1,000 routers per tenant? Think again!
Posted on Sat 08 December 2018 in hints-and-kinks • 4 min read
Neutron quotas
As with all other OpenStack services, Neutron uses a fairly extensive quota system. An OpenStack admin can give a tenant1 a quota limit on networks, routers, port, subnets, IPv6 subnetpools, and many other object types.
Most OpenStack deployments set the default per-tenant quota at 10 routers. However, nothing stops an admin from setting a much higher router quota, including one above 255. When such a quota change has been applied to your tenant, you’re in for a surprise.
HA routers
Way back in the OpenStack Juno release, we got high-availability support for Neutron routers. This means that, assuming you have more than one network gateway node that can host them, your virtual routers will work in an automated active/backup configuration.
In effect, what Neutron does for you is that for every subnet that is plugged into the router — and for which it therefore acts as the default gateway — the gateway address binds to a keepalived-backed VRRP interface. On one of the network nodes that interface is active, and on the others it’s in standby. If your network node goes down, keepalived makes sure that the subnets’ default gateway IPs come up on the other node. The keepalived configuration is completely abstracted away from the user; the Neutron L3 agent happily takes care of all of it.
In addition, in case a network node is up but has lost upstream network connectivity itself, whereas another is still available that retains it, HA routers also fail over in order to ensure connectivity for your VMs.

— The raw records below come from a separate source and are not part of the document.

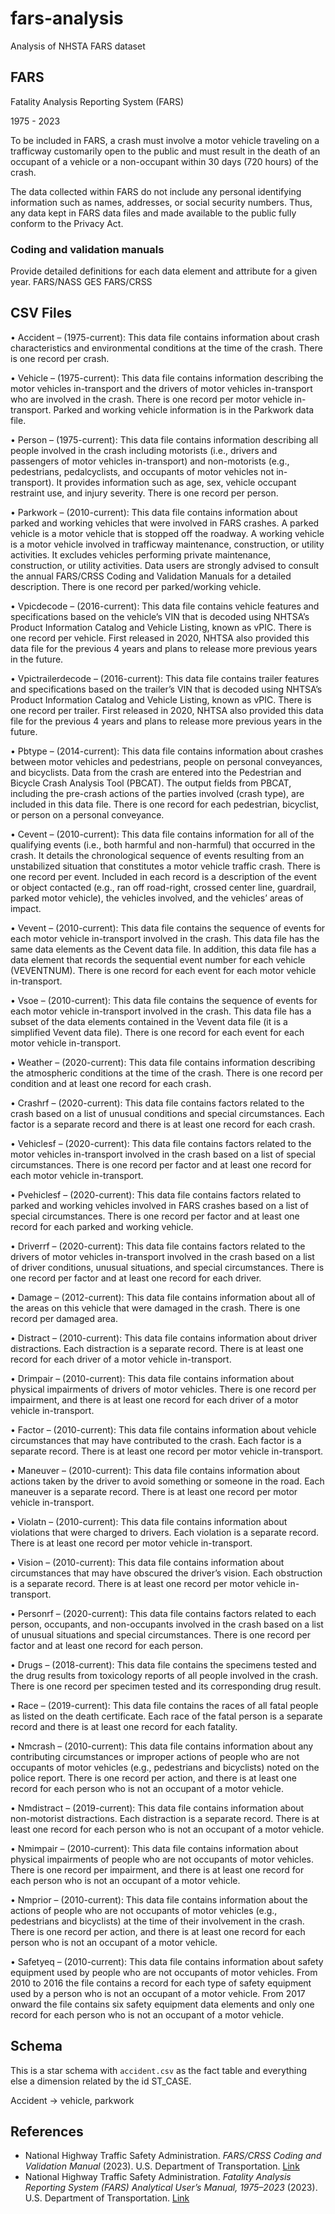 # fars-analysis

Analysis of NHSTA FARS dataset

## FARS

Fatality Analysis Reporting System (FARS)

1975 - 2023

To be included in FARS, a crash must involve
a motor vehicle traveling on a trafficway customarily open to the public and must result in the
death of an occupant of a vehicle or a non-occupant within 30 days (720 hours) of the crash.

The data collected within FARS do not
include any personal identifying information such as names, addresses, or social security
numbers. Thus, any data kept in FARS data files and made available to the public fully conform
to the Privacy Act.

### Coding and validation manuals

Provide detailed definitions for each data element and attribute for a given year.
FARS/NASS GES
FARS/CRSS

## CSV Files

• Accident – (1975-current): This data file contains information about crash characteristics
and environmental conditions at the time of the crash. There is one record per crash.

• Vehicle – (1975-current): This data file contains information describing the motor
vehicles in-transport and the drivers of motor vehicles in-transport who are involved in
the crash. There is one record per motor vehicle in-transport. Parked and working vehicle
information is in the Parkwork data file.

• Person – (1975-current): This data file contains information describing all people
involved in the crash including motorists (i.e., drivers and passengers of motor vehicles
in-transport) and non-motorists (e.g., pedestrians, pedalcyclists, and occupants of motor
vehicles not in-transport). It provides information such as age, sex, vehicle occupant
restraint use, and injury severity. There is one record per person.

• Parkwork – (2010-current): This data file contains information about parked and
working vehicles that were involved in FARS crashes. A parked vehicle is a motor
vehicle that is stopped off the roadway. A working vehicle is a motor vehicle involved in
trafficway maintenance, construction, or utility activities. It excludes vehicles performing
private maintenance, construction, or utility activities. Data users are strongly advised to
consult the annual FARS/CRSS Coding and Validation Manuals for a detailed
description. There is one record per parked/working vehicle.

• Vpicdecode – (2016-current): This data file contains vehicle features and specifications
based on the vehicle’s VIN that is decoded using NHTSA’s Product Information Catalog
and Vehicle Listing, known as vPIC. There is one record per vehicle. First released in
2020, NHTSA also provided this data file for the previous 4 years and plans to release
more previous years in the future.

• Vpictrailerdecode – (2016-current): This data file contains trailer features and
specifications based on the trailer’s VIN that is decoded using NHTSA’s Product
Information Catalog and Vehicle Listing, known as vPIC. There is one record per trailer.
First released in 2020, NHTSA also provided this data file for the previous 4 years and
plans to release more previous years in the future.

• Pbtype – (2014-current): This data file contains information about crashes between motor
vehicles and pedestrians, people on personal conveyances, and bicyclists. Data from the
crash are entered into the Pedestrian and Bicycle Crash Analysis Tool (PBCAT). The
output fields from PBCAT, including the pre-crash actions of the parties involved (crash
type), are included in this data file. There is one record for each pedestrian, bicyclist, or
person on a personal conveyance.

• Cevent – (2010-current): This data file contains information for all of the qualifying
events (i.e., both harmful and non-harmful) that occurred in the crash. It details the
chronological sequence of events resulting from an unstabilized situation that constitutes
a motor vehicle traffic crash. There is one record per event. Included in each record is a
description of the event or object contacted (e.g., ran off road-right, crossed center line,
guardrail, parked motor vehicle), the vehicles involved, and the vehicles’ areas of impact.

• Vevent – (2010-current): This data file contains the sequence of events for each motor
vehicle in-transport involved in the crash. This data file has the same data elements as the
Cevent data file. In addition, this data file has a data element that records the sequential
event number for each vehicle (VEVENTNUM). There is one record for each event for
each motor vehicle in-transport.

• Vsoe – (2010-current): This data file contains the sequence of events for each motor
vehicle in-transport involved in the crash. This data file has a subset of the data elements
contained in the Vevent data file (it is a simplified Vevent data file). There is one record
for each event for each motor vehicle in-transport.

• Weather – (2020-current): This data file contains information describing the atmospheric
conditions at the time of the crash. There is one record per condition and at least one
record for each crash.

• Crashrf – (2020-current): This data file contains factors related to the crash based on a
list of unusual conditions and special circumstances. Each factor is a separate record and
there is at least one record for each crash.

• Vehiclesf – (2020-current): This data file contains factors related to the motor vehicles
in-transport involved in the crash based on a list of special circumstances. There is one
record per factor and at least one record for each motor vehicle in-transport.

• Pvehiclesf – (2020-current): This data file contains factors related to parked and working
vehicles involved in FARS crashes based on a list of special circumstances. There is one
record per factor and at least one record for each parked and working vehicle.

• Driverrf – (2020-current): This data file contains factors related to the drivers of motor
vehicles in-transport involved in the crash based on a list of driver conditions, unusual
situations, and special circumstances. There is one record per factor and at least one
record for each driver.

• Damage – (2012-current): This data file contains information about all of the areas on
this vehicle that were damaged in the crash. There is one record per damaged area.

• Distract – (2010-current): This data file contains information about driver distractions.
Each distraction is a separate record. There is at least one record for each driver of a
motor vehicle in-transport.

• Drimpair – (2010-current): This data file contains information about physical
impairments of drivers of motor vehicles. There is one record per impairment, and there
is at least one record for each driver of a motor vehicle in-transport.

• Factor – (2010-current): This data file contains information about vehicle circumstances
that may have contributed to the crash. Each factor is a separate record. There is at least
one record per motor vehicle in-transport.

• Maneuver – (2010-current): This data file contains information about actions taken by
the driver to avoid something or someone in the road. Each maneuver is a separate
record. There is at least one record per motor vehicle in-transport.

• Violatn – (2010-current): This data file contains information about violations that were
charged to drivers. Each violation is a separate record. There is at least one record per
motor vehicle in-transport.

• Vision – (2010-current): This data file contains information about circumstances that
may have obscured the driver’s vision. Each obstruction is a separate record. There is at
least one record per motor vehicle in-transport.

• Personrf – (2020-current): This data file contains factors related to each person,
occupants, and non-occupants involved in the crash based on a list of unusual situations
and special circumstances. There is one record per factor and at least one record for each
person.

• Drugs – (2018-current): This data file contains the specimens tested and the drug results
from toxicology reports of all people involved in the crash. There is one record per
specimen tested and its corresponding drug result.

• Race – (2019-current): This data file contains the races of all fatal people as listed on the
death certificate. Each race of the fatal person is a separate record and there is at least one
record for each fatality.

• Nmcrash – (2010-current): This data file contains information about any contributing
circumstances or improper actions of people who are not occupants of motor vehicles
(e.g., pedestrians and bicyclists) noted on the police report. There is one record per
action, and there is at least one record for each person who is not an occupant of a motor
vehicle.

• Nmdistract – (2019-current): This data file contains information about non-motorist
distractions. Each distraction is a separate record. There is at least one record for each
person who is not an occupant of a motor vehicle.

• Nmimpair – (2010-current): This data file contains information about physical
impairments of people who are not occupants of motor vehicles. There is one record per
impairment, and there is at least one record for each person who is not an occupant of a
motor vehicle.

• Nmprior – (2010-current): This data file contains information about the actions of people
who are not occupants of motor vehicles (e.g., pedestrians and bicyclists) at the time of
their involvement in the crash. There is one record per action, and there is at least one
record for each person who is not an occupant of a motor vehicle.

• Safetyeq – (2010-current): This data file contains information about safety equipment
used by people who are not occupants of motor vehicles. From 2010 to 2016 the file
contains a record for each type of safety equipment used by a person who is not an
occupant of a motor vehicle. From 2017 onward the file contains six safety equipment
data elements and only one record for each person who is not an occupant of a motor
vehicle.

## Schema

This is a star schema with `accident.csv` as the fact table and everything else a dimension related by the id ST_CASE.

Accident -> vehicle, parkwork

## References

- National Highway Traffic Safety Administration. *FARS/CRSS Coding and Validation Manual* (2023). U.S. Department of Transportation. [Link](<https://crashstats.nhtsa.dot.gov/Api/Public/ViewPublication/813695>)
- National Highway Traffic Safety Administration. *Fatality Analysis Reporting System (FARS) Analytical User’s Manual, 1975–2023* (2023). U.S. Department of Transportation. [Link](https://crashstats.nhtsa.dot.gov/Api/Public/ViewPublication/813706)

The catch: one HA router network per tenant
In order to enable HA routers, Neutron creates one administrative network per tenant, over which it runs VRRP traffic. In order to tell apart all the keepalived instances that it manages on that network, it assigns each an individual Virtual Router ID or VRID.
And here’s the problem: RFC 5798 defines the VRID to be an 8-bit integer. That means that if you use HA routers, then setting a router quota over 255 is useless — Neutron will run out of VRIDs in the administrative network, before your tenant can ever hit the quota.

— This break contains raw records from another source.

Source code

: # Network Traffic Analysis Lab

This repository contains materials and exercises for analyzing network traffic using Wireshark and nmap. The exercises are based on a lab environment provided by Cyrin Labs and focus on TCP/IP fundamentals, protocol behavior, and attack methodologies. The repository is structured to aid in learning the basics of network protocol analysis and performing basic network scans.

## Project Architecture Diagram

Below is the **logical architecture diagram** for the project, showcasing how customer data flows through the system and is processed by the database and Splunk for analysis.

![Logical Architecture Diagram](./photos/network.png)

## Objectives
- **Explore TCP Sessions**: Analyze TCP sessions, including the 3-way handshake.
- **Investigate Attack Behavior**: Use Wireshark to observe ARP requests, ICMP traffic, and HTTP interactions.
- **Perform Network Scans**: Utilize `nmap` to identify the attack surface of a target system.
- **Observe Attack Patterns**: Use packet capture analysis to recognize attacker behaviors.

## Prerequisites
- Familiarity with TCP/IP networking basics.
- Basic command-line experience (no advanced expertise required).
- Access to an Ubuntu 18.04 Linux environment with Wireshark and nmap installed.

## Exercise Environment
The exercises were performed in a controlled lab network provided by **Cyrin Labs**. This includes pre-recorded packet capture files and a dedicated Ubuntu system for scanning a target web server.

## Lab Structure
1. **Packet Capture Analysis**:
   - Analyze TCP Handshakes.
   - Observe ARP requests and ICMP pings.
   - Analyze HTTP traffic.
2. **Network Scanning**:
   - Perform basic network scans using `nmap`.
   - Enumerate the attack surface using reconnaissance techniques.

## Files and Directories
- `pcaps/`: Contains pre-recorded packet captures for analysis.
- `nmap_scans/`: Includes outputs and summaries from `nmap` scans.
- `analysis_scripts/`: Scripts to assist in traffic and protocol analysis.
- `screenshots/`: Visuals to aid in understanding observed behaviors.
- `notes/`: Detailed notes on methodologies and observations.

And this is a hard limit; there’s really not much that Neutron can do about this — apart from starting to spin up additional administrative networks once it runs out of VRIDs in the first one, but that likely would be a pretty involved change. Thus, at least for the time being, if you want more than 255 highly-available virtual routers, you’ll have to spread them across multiple tenants.
What’s more is that Neutron is not very forthcoming about this
limitation itself: an attempt to create an HA router beyond the limit
simply leads to an Unknown
error from the Neutron API endpoint.
Wait, what if I really don’t need HA routers?
Well, firstly you probably do want them, really. But that aside,
let’s assume for a moment that you actually don’t. Or rather, that
it’s more important for you to have more than 255 routers in a single
tenant, than for any of them to be highly available. So you create
routers with the ha
flag set to False
, simple, right?
It turns out that you probably won’t be able to do that. And that’s
not because you can’t change a router’s ha
flag without first
temporarily disabling it — that’s not going to hurt you much if you’ve
already decided you don’t need HA; in such a case a brief router blip
will be acceptable. Instead, it’s because (at the time of writing)
the default Neutron policy restricts setting the ha
flag on a
router to admins only.
So if you want to be able to disable a router’s HA capability,
you’ll first need to convince your cloud service provider to override
the following default entries in Neutron’s policy.json
:
{
"create_router:ha": "rule:admin_only",
"get_router:ha": "rule:admin_only",
"update_router:ha": "rule:admin_only",
}
… and instead set them as follows:
{
"create_router:ha": "rule:admin_or_owner",
"get_router:ha": "rule:admin_or_owner",
"update_router:ha": "rule:admin_or_owner",
}
If your cloud service provider deploys Neutron with OpenStack-Ansible, they can define this in the following variable:
neutron_policy_overrides:
"create_router:ha": "rule:admin_or_owner"
"get_router:ha": "rule:admin_or_owner"
"update_router:ha": "rule:admin_or_owner"
Once the policy has been overridden in this manner, you should be able to create a new router with:
openstack router create --no-ha <name>
And modify an existing router’s high-availability flag with:
openstack router set --disable <name>
openstack router set --no-ha <name>
openstack router set --enable <name>
Is my router HA, really?
In relation to what I described above, you may want to find out
whether one of your routers is configured to be highly available in
the first place. You’d expect to easily be able to do this with an
openstack router show
command:
Alas, what you see in the example above is indeed a highly-available
router, so why does it clearly report its ha
flag as being
False
?
Well, that’s another consequence of that default Neutron policy, in
combination with rather unintuitive behavior by the openstack
command line client. You see, this part of the aforementioned policy
{
"get_router:ha": "rule:admin_only",
}
… means you’re not even allowed to query the ha
flag if you’re
not an admin, and when the openstack
client is asked to display a
boolean value that the user is not allowed to even read, then it
always displays False
.
-
I’m very sorry, I still can’t force myself to call a tenant it a “project”, as I find that term profoundly illogical: the proper term for the concept being discussed here is multitenancy, not multiprojectcy. ↩